Speaker
Description
In the study of dark matter detection at colliders, novel candidates have emerged to bridge between experimental data and theoretical models. Dark Showers (DS) are being studied as an extension of the Standard Model (SM), containing both invisible and visible particles that allow us to predict scenarios involving collider observables. Among these, Semi-Visible Jets (SVJs), represent a novel promising new signature, particularly those mediated by a massive $Z^{\prime}$ boson that enables the production of heavy dark hadrons. In such a scenario, jets enclose visible SM particles and invisible dark matter components, having more Missing Transverse Energy $E_{T}^{miss}$ (MET).

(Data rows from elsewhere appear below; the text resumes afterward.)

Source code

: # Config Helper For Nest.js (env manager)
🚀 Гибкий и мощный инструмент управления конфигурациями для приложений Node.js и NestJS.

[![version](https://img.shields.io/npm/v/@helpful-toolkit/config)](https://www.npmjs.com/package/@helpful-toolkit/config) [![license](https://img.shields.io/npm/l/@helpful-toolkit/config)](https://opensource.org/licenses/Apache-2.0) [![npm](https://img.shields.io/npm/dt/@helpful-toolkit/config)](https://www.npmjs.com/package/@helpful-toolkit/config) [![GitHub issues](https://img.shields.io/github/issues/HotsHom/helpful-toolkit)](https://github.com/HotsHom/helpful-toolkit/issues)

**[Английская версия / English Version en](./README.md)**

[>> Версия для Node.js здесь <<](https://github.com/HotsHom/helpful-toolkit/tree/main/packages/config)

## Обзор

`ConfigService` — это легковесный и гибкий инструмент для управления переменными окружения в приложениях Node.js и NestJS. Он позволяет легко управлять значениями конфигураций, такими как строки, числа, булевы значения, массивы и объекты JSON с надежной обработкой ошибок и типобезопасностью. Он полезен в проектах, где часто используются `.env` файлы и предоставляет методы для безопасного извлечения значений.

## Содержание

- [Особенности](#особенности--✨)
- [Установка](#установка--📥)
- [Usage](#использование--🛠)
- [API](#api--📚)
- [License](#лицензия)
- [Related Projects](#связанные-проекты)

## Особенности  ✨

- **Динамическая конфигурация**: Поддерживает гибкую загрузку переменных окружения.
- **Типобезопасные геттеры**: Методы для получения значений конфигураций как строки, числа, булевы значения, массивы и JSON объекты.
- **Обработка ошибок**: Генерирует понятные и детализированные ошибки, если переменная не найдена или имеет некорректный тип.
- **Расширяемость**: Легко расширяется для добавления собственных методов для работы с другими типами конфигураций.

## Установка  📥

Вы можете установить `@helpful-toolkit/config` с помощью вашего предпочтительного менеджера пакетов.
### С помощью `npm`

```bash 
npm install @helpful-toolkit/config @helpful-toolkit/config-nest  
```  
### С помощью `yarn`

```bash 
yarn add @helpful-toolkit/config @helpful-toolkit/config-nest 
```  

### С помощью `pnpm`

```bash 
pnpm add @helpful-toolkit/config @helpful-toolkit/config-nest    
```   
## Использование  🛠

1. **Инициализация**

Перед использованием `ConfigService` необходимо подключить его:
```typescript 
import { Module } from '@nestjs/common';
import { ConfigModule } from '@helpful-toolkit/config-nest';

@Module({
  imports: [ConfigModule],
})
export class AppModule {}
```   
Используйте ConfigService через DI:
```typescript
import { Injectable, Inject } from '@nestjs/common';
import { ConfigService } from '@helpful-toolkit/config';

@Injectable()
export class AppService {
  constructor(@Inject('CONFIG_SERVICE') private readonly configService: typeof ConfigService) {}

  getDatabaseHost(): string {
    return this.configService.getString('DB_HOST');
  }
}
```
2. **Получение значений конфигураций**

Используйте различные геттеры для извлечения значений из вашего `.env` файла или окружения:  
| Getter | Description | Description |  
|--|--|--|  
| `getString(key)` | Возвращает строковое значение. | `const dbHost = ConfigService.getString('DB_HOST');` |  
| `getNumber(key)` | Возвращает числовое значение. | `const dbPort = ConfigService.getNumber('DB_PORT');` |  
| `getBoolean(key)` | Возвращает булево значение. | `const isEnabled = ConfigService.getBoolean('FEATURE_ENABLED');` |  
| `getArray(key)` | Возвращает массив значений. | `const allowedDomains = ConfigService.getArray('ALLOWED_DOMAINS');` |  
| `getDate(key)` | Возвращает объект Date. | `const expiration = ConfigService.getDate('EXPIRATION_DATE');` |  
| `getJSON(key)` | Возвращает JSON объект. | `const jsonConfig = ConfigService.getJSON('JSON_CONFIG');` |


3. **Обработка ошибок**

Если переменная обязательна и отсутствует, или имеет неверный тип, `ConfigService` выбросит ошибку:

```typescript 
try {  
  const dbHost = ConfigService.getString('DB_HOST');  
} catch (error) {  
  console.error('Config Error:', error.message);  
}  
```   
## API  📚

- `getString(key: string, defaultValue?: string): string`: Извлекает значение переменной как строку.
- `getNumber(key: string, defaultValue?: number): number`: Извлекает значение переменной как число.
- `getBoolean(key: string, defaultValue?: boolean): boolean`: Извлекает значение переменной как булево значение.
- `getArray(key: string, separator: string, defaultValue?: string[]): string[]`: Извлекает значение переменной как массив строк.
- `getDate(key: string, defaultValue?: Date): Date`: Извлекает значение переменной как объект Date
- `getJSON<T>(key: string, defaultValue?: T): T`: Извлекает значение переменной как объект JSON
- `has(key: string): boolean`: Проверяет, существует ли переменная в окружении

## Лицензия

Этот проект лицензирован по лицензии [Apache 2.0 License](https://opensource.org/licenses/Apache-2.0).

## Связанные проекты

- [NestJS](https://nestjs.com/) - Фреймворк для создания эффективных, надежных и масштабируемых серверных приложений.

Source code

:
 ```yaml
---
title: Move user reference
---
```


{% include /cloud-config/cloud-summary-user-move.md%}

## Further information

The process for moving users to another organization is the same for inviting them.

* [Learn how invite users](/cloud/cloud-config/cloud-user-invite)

The complexity is further heightened since the poorly constrained nature of the dark sector; factors such as the dark confinement scale, dark meson masses and the fraction of the invisible DM hadrons. Our study considers different topologies, including a resonant heavy gauge boson $Z^\prime$, resulting in different approaches to study the kinematic features of the produced SVJs compared to those of the QCD ones, we are looking at correlations between the MET respect to their jet axes, alongside the EMD, Energy Correlation Functions and the Lund Jet Plane with the purpose of classifying SVJs from QCD jets and characterising them by finding a right description for a Machine Learning (ML) model to work with. For it, we are looking at a transformer-based NN to not only classify between SVJs and QCD jets but also, create pseudo-labels to cluster the data between invisible and/or visible particles.